TV Formats shines a spotlight on The Great Bake Off, a show rooted in old-fashioned baking traditions that has become a format megahit, with dozens of local versions around the world.
The Great Bake Off has been sold by BBC Studios into a slew of markets, and audiences across the globe have been eagerly following as amateur bakers endeavor to impress a panel of judges with their baking skills.
From Love Productions, the series launched as The Great British Bake Off in September 2010 on BBC Two. Airing weekly on Tuesdays at 8 p.m., the show averaged some 2.8 million viewers across its first season. The audience continued to grow on BBC Two across each cycle; the channel’s final run, season four, averaged 7.4 million viewers. The Great British Bake Off then moved over to BBC One, airing Wednesdays at 8 p.m., for a further three seasons; again, the audience grew with each one. The seventh season averaged 13.6 million viewers and a 49.5 percent share to eclipse BBC One’s slot and prime-time average shares by 92 percent and 124 percent, respectively.
In 2017, the show moved to Channel 4, which placed it on Tuesdays at 8 p.m. and extended the episodes from 60 minutes to 75. The season eight finale on Channel 4 was the network’s highest-rated program in 32 years.
VTM in Belgium was the first channel to adapt the format locally.
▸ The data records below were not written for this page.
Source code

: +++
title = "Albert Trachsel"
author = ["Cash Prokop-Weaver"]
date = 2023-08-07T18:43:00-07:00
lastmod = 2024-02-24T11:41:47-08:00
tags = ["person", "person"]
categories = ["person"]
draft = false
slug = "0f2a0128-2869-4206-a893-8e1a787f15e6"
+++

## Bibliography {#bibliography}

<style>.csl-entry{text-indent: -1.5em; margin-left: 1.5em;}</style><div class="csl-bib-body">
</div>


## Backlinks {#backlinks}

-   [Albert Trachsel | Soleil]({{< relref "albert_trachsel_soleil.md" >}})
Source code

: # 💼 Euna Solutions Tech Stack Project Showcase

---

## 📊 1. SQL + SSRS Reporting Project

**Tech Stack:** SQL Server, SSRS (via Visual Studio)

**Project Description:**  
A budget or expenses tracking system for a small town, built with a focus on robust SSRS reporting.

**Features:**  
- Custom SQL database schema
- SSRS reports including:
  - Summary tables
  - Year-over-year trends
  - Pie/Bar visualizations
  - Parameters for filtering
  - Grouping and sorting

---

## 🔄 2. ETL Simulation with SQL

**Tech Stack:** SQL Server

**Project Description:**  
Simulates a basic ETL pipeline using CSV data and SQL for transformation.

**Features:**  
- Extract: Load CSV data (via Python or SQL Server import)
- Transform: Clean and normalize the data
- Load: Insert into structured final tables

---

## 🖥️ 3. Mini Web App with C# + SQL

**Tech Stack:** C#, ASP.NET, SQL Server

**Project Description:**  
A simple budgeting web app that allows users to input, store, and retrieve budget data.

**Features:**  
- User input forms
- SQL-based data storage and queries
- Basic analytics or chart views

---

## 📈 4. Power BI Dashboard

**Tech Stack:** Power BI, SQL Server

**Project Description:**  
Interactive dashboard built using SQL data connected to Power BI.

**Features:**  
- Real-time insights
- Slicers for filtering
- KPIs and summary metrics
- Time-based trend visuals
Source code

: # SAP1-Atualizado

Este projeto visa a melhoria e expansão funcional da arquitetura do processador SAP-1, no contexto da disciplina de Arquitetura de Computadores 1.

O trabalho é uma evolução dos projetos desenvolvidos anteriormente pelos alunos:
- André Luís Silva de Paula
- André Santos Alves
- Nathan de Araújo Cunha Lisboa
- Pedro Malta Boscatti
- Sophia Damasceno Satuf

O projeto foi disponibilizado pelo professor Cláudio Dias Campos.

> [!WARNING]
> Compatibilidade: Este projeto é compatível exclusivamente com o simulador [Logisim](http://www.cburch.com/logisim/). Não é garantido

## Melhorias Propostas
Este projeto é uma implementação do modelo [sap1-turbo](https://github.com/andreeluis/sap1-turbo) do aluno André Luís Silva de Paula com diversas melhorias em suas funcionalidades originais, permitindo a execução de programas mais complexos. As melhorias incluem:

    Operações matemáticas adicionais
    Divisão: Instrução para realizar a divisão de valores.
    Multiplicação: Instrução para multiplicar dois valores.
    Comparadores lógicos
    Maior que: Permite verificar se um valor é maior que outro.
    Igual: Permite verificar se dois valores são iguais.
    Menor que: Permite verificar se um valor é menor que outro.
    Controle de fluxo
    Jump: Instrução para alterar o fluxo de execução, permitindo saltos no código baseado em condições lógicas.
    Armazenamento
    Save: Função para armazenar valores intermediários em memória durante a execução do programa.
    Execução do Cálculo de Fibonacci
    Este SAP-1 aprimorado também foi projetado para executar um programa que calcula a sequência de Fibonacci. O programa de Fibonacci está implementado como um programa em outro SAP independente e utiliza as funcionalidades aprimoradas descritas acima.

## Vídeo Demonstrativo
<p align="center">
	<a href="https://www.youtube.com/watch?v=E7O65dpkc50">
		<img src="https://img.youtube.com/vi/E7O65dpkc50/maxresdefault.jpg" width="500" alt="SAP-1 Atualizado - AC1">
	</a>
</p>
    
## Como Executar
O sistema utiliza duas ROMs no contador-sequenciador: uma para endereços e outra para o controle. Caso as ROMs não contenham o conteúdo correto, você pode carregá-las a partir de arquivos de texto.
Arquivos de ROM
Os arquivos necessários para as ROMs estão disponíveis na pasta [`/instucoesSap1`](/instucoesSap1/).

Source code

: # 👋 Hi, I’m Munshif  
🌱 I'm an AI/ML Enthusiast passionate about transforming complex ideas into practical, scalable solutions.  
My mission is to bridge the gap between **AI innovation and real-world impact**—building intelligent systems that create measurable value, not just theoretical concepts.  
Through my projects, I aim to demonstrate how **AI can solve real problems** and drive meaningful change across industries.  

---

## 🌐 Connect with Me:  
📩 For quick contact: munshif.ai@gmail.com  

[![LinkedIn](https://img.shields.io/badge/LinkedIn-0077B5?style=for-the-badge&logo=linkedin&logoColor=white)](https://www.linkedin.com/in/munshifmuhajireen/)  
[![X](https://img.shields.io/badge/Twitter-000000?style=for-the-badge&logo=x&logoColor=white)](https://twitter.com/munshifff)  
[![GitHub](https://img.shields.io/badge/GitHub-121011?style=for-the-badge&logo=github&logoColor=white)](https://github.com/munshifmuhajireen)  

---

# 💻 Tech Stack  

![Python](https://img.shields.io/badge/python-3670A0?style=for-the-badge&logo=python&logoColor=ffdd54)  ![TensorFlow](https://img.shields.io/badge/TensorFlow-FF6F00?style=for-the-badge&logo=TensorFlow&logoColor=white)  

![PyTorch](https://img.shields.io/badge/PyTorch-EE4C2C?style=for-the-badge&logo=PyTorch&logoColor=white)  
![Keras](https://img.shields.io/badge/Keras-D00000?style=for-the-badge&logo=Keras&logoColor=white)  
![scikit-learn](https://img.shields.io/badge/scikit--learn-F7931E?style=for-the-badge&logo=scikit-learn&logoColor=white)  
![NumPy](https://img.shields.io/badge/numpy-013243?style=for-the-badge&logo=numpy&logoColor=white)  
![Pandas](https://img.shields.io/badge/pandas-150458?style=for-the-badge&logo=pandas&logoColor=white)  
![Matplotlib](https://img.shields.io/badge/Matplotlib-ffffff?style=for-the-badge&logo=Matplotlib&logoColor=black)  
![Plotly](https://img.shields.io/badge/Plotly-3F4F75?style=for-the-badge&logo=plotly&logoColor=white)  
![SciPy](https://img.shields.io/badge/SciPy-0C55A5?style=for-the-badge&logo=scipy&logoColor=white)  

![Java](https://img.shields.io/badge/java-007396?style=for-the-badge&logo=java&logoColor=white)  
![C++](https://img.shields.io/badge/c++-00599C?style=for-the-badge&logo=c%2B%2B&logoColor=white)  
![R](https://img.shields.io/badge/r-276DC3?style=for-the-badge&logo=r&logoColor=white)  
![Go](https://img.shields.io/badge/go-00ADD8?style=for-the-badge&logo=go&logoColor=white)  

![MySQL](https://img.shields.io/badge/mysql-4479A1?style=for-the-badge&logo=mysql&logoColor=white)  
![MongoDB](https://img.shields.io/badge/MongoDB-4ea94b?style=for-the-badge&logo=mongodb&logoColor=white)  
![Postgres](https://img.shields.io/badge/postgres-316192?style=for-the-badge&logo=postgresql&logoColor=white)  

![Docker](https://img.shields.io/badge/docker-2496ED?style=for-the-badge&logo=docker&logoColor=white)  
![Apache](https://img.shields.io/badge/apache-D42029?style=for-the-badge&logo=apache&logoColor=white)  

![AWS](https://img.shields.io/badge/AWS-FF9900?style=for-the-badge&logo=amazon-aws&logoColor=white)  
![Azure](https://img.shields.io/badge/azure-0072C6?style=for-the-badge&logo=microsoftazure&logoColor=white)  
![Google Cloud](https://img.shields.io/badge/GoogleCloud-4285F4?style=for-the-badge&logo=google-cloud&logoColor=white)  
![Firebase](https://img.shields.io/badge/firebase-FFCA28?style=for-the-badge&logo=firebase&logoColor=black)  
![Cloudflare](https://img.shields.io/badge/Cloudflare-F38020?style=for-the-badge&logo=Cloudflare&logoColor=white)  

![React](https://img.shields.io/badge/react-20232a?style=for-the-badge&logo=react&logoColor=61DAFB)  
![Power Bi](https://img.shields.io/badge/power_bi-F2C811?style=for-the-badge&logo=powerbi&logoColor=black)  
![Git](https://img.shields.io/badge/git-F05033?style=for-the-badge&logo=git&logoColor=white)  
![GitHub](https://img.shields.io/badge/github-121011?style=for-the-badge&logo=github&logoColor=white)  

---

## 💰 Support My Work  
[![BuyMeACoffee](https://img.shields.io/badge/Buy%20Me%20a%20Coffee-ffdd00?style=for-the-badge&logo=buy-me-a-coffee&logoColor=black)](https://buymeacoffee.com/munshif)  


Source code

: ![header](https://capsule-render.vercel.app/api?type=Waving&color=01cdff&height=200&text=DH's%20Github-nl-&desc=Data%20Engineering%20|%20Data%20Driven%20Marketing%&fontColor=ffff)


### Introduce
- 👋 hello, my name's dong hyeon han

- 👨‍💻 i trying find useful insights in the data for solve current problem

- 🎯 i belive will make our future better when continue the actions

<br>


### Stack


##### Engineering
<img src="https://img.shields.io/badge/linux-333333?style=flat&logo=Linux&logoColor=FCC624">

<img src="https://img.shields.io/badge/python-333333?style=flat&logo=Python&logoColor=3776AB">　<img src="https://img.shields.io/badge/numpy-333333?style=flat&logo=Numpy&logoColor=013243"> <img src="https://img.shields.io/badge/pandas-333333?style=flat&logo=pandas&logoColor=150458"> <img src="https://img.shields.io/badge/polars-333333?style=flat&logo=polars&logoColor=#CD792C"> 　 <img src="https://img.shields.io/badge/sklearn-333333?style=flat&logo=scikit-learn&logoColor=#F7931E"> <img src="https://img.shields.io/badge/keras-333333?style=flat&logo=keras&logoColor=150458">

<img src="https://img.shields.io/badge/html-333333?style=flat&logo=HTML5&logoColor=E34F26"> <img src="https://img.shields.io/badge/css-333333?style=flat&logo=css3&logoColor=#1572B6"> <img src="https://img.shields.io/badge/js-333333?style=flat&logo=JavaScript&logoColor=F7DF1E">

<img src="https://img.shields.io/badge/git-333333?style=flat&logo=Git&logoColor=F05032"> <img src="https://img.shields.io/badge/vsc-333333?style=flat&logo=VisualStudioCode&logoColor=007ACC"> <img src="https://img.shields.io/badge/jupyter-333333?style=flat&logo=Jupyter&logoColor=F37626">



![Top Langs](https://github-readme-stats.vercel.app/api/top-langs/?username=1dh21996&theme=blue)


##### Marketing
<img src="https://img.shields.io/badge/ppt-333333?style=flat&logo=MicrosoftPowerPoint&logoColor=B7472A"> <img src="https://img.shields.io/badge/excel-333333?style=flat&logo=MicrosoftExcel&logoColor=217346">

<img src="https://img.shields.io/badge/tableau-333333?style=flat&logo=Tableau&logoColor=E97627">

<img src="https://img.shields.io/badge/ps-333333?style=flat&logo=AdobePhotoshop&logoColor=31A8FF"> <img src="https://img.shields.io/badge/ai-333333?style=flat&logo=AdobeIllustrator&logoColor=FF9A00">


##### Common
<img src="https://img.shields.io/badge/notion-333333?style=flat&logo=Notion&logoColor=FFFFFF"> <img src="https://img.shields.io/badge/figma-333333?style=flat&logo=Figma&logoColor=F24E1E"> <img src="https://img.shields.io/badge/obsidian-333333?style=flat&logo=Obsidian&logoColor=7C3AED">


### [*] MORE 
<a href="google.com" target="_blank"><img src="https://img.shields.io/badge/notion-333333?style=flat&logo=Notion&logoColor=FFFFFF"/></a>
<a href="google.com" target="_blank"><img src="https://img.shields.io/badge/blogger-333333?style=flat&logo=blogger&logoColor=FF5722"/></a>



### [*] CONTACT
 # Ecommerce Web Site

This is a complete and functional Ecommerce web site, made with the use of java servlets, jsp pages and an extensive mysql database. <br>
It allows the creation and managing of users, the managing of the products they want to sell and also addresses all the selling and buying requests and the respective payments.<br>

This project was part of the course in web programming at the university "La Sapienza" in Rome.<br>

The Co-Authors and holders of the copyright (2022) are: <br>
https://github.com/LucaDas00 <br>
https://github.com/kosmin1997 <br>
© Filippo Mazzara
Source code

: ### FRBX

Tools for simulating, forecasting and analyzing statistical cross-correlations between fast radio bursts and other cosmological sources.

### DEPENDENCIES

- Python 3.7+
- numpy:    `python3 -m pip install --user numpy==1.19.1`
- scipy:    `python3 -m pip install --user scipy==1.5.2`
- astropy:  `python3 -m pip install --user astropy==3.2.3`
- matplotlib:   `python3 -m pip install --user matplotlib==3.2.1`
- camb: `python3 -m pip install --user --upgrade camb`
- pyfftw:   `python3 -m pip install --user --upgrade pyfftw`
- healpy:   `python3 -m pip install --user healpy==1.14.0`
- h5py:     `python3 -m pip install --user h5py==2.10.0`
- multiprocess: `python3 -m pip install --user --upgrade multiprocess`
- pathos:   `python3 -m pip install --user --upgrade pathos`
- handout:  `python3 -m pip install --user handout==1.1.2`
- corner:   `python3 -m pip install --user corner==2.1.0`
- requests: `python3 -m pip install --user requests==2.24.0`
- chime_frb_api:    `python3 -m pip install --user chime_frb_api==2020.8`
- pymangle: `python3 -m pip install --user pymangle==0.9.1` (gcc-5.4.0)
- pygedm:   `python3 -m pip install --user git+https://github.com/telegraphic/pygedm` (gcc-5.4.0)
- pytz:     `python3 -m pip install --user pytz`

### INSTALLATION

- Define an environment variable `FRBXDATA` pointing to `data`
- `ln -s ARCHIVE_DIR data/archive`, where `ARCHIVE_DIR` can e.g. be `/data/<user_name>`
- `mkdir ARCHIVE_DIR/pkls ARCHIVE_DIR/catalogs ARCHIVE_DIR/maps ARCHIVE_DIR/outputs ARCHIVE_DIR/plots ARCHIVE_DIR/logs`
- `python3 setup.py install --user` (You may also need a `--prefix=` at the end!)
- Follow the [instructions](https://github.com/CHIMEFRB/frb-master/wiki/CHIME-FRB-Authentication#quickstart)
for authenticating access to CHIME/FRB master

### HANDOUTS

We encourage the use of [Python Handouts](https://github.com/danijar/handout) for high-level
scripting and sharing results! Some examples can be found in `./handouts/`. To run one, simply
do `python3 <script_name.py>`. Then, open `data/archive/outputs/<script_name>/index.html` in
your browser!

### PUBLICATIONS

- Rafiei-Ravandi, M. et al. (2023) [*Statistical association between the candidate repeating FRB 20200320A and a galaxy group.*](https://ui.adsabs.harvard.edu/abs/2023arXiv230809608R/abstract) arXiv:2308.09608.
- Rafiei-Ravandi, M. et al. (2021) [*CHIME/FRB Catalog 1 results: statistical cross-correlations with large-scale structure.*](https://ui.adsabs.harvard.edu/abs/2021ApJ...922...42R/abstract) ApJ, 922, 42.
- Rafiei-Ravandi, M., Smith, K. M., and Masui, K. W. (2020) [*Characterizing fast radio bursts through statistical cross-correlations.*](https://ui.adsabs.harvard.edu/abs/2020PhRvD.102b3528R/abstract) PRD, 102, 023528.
Since then, it has traveled to 30 territories. Among them are Brazil, Canada, Greece, the Czech Republic, Germany, Ireland, Hungary, New Zealand, Mexico, Poland, Spain, South Africa, Romania, Thailand, the U.S. and Ukraine. France, Denmark and Sweden are all in their seventh installment, while the Netherlands is in production with its sixth season. Bake Off Argentina, which aired as El Gran Pastelero on Telefe, recently wrapped its first season, with the final achieving a 70.3 percent share.
“While keeping the show’s core format, we have made territory-relevant tweaks,” says Sumi Connock, BBC Studios’ creative director of formats. “In Australia, they have brilliantly adapted the tent so that the exterior resembles an outback shearing shed, which helps localize the setting. In Italy, they introduced audition episodes where 100 wannabe bakers arrived and were given a challenge to complete outside of the tent. The best 16 bakers won a place in the tent to take part in the rest of the series. They are also the only territory to have challenges where they travel to other destinations.
“In Israel, they produced a series featuring couples, and it films on the coast in Tel Aviv,” she continues. “They also introduced four audition episodes last season. In Turkey, it was stripped across the week, playing out five days per week. They made over 200 episodes!”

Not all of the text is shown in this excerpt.